__Exercise details__
Output the listing exactly, leaving nothing out.

__Supplied material__
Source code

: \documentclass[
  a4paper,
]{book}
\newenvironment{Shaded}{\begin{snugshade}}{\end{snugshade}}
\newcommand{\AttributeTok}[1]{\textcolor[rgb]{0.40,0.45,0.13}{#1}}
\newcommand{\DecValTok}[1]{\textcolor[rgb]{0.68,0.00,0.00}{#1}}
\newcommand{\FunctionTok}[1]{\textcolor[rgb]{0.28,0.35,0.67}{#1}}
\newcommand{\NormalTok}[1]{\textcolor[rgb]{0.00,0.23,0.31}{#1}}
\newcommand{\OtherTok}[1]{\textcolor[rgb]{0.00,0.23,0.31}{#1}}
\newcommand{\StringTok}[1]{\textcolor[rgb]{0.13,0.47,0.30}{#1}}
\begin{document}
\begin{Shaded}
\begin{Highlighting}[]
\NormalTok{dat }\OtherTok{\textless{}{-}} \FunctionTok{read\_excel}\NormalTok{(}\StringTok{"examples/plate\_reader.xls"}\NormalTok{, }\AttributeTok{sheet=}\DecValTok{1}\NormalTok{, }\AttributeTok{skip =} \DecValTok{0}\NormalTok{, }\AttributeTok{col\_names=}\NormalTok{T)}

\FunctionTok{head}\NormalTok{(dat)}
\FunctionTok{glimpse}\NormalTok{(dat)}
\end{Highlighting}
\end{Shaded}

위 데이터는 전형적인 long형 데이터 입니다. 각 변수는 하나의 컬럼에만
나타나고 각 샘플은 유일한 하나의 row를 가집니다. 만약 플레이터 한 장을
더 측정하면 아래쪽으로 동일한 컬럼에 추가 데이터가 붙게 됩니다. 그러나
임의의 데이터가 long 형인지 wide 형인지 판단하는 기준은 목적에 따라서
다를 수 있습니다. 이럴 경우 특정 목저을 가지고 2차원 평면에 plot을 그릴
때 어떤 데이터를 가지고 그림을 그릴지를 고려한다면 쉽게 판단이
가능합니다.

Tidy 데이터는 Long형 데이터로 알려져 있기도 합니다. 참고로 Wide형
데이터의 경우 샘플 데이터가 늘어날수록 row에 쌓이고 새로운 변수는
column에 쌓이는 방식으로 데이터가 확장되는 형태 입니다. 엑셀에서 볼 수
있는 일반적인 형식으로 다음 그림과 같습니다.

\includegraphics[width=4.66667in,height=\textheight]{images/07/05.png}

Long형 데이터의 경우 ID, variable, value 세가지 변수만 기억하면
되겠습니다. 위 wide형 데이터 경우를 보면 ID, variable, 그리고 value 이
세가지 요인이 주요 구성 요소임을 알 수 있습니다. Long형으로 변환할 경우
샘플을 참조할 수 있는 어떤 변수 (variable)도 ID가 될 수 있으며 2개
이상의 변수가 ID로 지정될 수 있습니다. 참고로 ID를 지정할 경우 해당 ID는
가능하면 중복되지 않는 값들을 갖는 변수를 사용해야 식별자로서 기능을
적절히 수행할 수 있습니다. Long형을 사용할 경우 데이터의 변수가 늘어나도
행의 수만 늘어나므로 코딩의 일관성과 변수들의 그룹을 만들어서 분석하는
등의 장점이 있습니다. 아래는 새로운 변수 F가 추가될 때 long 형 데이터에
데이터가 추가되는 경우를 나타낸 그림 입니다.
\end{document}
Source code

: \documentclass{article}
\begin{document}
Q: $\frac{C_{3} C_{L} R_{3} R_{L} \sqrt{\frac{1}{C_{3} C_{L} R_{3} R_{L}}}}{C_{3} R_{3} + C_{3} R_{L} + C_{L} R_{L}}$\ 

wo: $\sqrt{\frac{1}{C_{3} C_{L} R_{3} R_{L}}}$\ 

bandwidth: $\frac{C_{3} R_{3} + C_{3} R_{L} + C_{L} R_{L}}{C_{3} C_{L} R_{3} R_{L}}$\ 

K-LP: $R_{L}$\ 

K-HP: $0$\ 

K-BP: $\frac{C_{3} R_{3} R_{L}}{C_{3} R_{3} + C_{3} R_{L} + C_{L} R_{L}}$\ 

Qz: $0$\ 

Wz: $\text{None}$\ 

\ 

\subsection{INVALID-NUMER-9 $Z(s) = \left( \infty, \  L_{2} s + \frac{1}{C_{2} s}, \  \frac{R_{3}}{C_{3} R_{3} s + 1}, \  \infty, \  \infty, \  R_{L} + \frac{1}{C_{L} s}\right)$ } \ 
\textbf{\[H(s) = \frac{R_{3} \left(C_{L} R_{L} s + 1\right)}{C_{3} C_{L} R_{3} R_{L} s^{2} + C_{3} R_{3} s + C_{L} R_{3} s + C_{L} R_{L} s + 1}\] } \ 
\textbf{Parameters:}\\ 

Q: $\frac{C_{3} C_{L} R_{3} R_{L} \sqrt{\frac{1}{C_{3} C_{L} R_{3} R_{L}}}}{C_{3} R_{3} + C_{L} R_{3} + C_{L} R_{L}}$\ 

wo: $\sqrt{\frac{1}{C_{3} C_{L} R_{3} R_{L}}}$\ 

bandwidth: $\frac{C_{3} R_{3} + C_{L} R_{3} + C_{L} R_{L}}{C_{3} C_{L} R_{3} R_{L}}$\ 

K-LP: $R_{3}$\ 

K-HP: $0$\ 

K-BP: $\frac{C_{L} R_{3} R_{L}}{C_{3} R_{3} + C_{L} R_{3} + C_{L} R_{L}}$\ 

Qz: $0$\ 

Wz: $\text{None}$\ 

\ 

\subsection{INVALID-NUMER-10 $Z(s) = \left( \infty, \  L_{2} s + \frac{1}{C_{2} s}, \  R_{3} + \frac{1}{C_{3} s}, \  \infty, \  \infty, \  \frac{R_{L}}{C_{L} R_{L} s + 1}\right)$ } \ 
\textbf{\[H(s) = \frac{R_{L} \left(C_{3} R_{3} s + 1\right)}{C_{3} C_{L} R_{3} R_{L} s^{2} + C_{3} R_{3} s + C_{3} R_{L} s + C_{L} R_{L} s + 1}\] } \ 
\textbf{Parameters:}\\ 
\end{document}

__Result of the exercise__
Source code

: \documentclass[
  a4paper,
]{book}
\newenvironment{Shaded}{\begin{snugshade}}{\end{snugshade}}
\newcommand{\AttributeTok}[1]{\textcolor[rgb]{0.40,0.45,0.13}{#1}}
\newcommand{\DecValTok}[1]{\textcolor[rgb]{0.68,0.00,0.00}{#1}}
\newcommand{\FunctionTok}[1]{\textcolor[rgb]{0.28,0.35,0.67}{#1}}
\newcommand{\NormalTok}[1]{\textcolor[rgb]{0.00,0.23,0.31}{#1}}
\newcommand{\OtherTok}[1]{\textcolor[rgb]{0.00,0.23,0.31}{#1}}
\newcommand{\StringTok}[1]{\textcolor[rgb]{0.13,0.47,0.30}{#1}}
\begin{document}
\begin{Shaded}
\begin{Highlighting}[]
\NormalTok{dat }\OtherTok{\textless{}{-}} \FunctionTok{read\_excel}\NormalTok{(}\StringTok{"examples/plate\_reader.xls"}\NormalTok{, }\AttributeTok{sheet=}\DecValTok{1}\NormalTok{, }\AttributeTok{skip =} \DecValTok{0}\NormalTok{, }\AttributeTok{col\_names=}\NormalTok{T)}

\FunctionTok{head}\NormalTok{(dat)}
\FunctionTok{glimpse}\NormalTok{(dat)}
\end{Highlighting}
\end{Shaded}

위 데이터는 전형적인 long형 데이터 입니다. 각 변수는 하나의 컬럼에만
나타나고 각 샘플은 유일한 하나의 row를 가집니다. 만약 플레이터 한 장을
더 측정하면 아래쪽으로 동일한 컬럼에 추가 데이터가 붙게 됩니다. 그러나
임의의 데이터가 long 형인지 wide 형인지 판단하는 기준은 목적에 따라서
다를 수 있습니다. 이럴 경우 특정 목저을 가지고 2차원 평면에 plot을 그릴
때 어떤 데이터를 가지고 그림을 그릴지를 고려한다면 쉽게 판단이
가능합니다.

Tidy 데이터는 Long형 데이터로 알려져 있기도 합니다. 참고로 Wide형
데이터의 경우 샘플 데이터가 늘어날수록 row에 쌓이고 새로운 변수는
column에 쌓이는 방식으로 데이터가 확장되는 형태 입니다. 엑셀에서 볼 수
있는 일반적인 형식으로 다음 그림과 같습니다.

\includegraphics[width=4.66667in,height=\textheight]{images/07/05.png}

Long형 데이터의 경우 ID, variable, value 세가지 변수만 기억하면
되겠습니다. 위 wide형 데이터 경우를 보면 ID, variable, 그리고 value 이
세가지 요인이 주요 구성 요소임을 알 수 있습니다. Long형으로 변환할 경우
샘플을 참조할 수 있는 어떤 변수 (variable)도 ID가 될 수 있으며 2개
이상의 변수가 ID로 지정될 수 있습니다. 참고로 ID를 지정할 경우 해당 ID는
가능하면 중복되지 않는 값들을 갖는 변수를 사용해야 식별자로서 기능을
적절히 수행할 수 있습니다. Long형을 사용할 경우 데이터의 변수가 늘어나도
행의 수만 늘어나므로 코딩의 일관성과 변수들의 그룹을 만들어서 분석하는
등의 장점이 있습니다. 아래는 새로운 변수 F가 추가될 때 long 형 데이터에
데이터가 추가되는 경우를 나타낸 그림 입니다.
\end{document}
Source code

: \documentclass{article}
\begin{document}
Q: $\frac{C_{3} C_{L} R_{3} R_{L} \sqrt{\frac{1}{C_{3} C_{L} R_{3} R_{L}}}}{C_{3} R_{3} + C_{3} R_{L} + C_{L} R_{L}}$\ 

wo: $\sqrt{\frac{1}{C_{3} C_{L} R_{3} R_{L}}}$\ 

bandwidth: $\frac{C_{3} R_{3} + C_{3} R_{L} + C_{L} R_{L}}{C_{3} C_{L} R_{3} R_{L}}$\ 

K-LP: $R_{L}$\ 

K-HP: $0$\ 

K-BP: $\frac{C_{3} R_{3} R_{L}}{C_{3} R_{3} + C_{3} R_{L} + C_{L} R_{L}}$\ 

Qz: $0$\ 

Wz: $\text{None}$\ 

\ 

\subsection{INVALID-NUMER-9 $Z(s) = \left( \infty, \  L_{2} s + \frac{1}{C_{2} s}, \  \frac{R_{3}}{C_{3} R_{3} s + 1}, \  \infty, \  \infty, \  R_{L} + \frac{1}{C_{L} s}\right)$ } \ 
\textbf{\[H(s) = \frac{R_{3} \left(C_{L} R_{L} s + 1\right)}{C_{3} C_{L} R_{3} R_{L} s^{2} + C_{3} R_{3} s + C_{L} R_{3} s + C_{L} R_{L} s + 1}\] } \ 
\textbf{Parameters:}\\ 

Q: $\frac{C_{3} C_{L} R_{3} R_{L} \sqrt{\frac{1}{C_{3} C_{L} R_{3} R_{L}}}}{C_{3} R_{3} + C_{L} R_{3} + C_{L} R_{L}}$\ 

wo: $\sqrt{\frac{1}{C_{3} C_{L} R_{3} R_{L}}}$\ 

bandwidth: $\frac{C_{3} R_{3} + C_{L} R_{3} + C_{L} R_{L}}{C_{3} C_{L} R_{3} R_{L}}$\ 

K-LP: $R_{3}$\ 

K-HP: $0$\ 

K-BP: $\frac{C_{L} R_{3} R_{L}}{C_{3} R_{3} + C_{L} R_{3} + C_{L} R_{L}}$\ 

Qz: $0$\ 

Wz: $\text{None}$\ 

\ 

\subsection{INVALID-NUMER-10 $Z(s) = \left( \infty, \  L_{2} s + \frac{1}{C_{2} s}, \  R_{3} + \frac{1}{C_{3} s}, \  \infty, \  \infty, \  \frac{R_{L}}{C_{L} R_{L} s + 1}\right)$ } \ 
\textbf{\[H(s) = \frac{R_{L} \left(C_{3} R_{3} s + 1\right)}{C_{3} C_{L} R_{3} R_{L} s^{2} + C_{3} R_{3} s + C_{3} R_{L} s + C_{L} R_{L} s + 1}\] } \ 
\textbf{Parameters:}\\ 
\end{document}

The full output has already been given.